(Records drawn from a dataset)
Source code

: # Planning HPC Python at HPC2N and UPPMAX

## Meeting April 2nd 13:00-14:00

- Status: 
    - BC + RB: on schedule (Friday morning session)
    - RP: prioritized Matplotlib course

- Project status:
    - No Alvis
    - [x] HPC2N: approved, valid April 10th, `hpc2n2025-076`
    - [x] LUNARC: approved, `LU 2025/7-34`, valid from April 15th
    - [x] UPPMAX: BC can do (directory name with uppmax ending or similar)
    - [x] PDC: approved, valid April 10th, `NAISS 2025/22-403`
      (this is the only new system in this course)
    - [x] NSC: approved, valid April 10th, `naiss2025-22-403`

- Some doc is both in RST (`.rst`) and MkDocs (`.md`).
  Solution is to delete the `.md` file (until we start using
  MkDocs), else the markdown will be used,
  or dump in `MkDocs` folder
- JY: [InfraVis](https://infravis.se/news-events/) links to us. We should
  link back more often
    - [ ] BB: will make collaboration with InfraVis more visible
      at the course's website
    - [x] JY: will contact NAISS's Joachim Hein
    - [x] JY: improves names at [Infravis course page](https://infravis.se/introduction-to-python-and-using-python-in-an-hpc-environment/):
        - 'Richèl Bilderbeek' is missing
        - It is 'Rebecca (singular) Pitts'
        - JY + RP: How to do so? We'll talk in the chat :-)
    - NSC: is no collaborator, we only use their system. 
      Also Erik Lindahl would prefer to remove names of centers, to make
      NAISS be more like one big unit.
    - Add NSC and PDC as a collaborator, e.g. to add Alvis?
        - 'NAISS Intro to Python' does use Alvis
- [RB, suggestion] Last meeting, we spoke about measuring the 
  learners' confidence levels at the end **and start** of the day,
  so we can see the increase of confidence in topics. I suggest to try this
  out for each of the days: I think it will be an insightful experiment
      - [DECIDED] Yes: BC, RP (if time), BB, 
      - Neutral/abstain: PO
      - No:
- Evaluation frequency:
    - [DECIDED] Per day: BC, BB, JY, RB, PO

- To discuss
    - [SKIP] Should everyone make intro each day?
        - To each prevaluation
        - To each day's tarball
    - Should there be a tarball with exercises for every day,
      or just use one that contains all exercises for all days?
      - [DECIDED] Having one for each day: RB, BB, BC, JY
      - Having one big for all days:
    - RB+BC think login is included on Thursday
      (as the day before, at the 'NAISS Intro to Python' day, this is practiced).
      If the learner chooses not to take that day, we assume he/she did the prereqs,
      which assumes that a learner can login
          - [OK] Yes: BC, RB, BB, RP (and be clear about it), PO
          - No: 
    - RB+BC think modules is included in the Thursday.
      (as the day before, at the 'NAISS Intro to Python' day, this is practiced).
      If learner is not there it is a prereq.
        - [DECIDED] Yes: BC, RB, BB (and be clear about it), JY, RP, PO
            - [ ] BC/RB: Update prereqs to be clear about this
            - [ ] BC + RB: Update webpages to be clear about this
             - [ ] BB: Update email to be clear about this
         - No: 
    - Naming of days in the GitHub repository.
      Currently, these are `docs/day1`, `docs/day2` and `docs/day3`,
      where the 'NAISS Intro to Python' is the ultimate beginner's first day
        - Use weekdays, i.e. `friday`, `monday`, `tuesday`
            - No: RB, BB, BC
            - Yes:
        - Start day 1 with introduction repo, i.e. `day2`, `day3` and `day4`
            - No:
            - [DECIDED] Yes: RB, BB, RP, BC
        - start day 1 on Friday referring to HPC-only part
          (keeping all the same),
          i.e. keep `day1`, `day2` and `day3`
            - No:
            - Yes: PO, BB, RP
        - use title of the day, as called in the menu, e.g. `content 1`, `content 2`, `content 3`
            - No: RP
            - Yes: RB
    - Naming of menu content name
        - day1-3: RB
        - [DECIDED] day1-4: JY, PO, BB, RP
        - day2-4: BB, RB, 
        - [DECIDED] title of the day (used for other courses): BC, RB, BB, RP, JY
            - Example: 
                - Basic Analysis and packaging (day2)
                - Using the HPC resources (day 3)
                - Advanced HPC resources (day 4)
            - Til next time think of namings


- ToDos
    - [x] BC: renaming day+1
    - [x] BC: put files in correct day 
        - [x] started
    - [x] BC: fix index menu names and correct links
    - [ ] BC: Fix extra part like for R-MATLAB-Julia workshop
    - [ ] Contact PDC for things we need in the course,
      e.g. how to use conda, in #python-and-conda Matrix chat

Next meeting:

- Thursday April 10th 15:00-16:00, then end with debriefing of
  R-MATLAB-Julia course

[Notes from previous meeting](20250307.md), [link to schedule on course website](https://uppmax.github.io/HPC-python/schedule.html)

* _Your assignment_: A single number is requested: the count of lines in the data that hold "https".

* _Written answer_: 3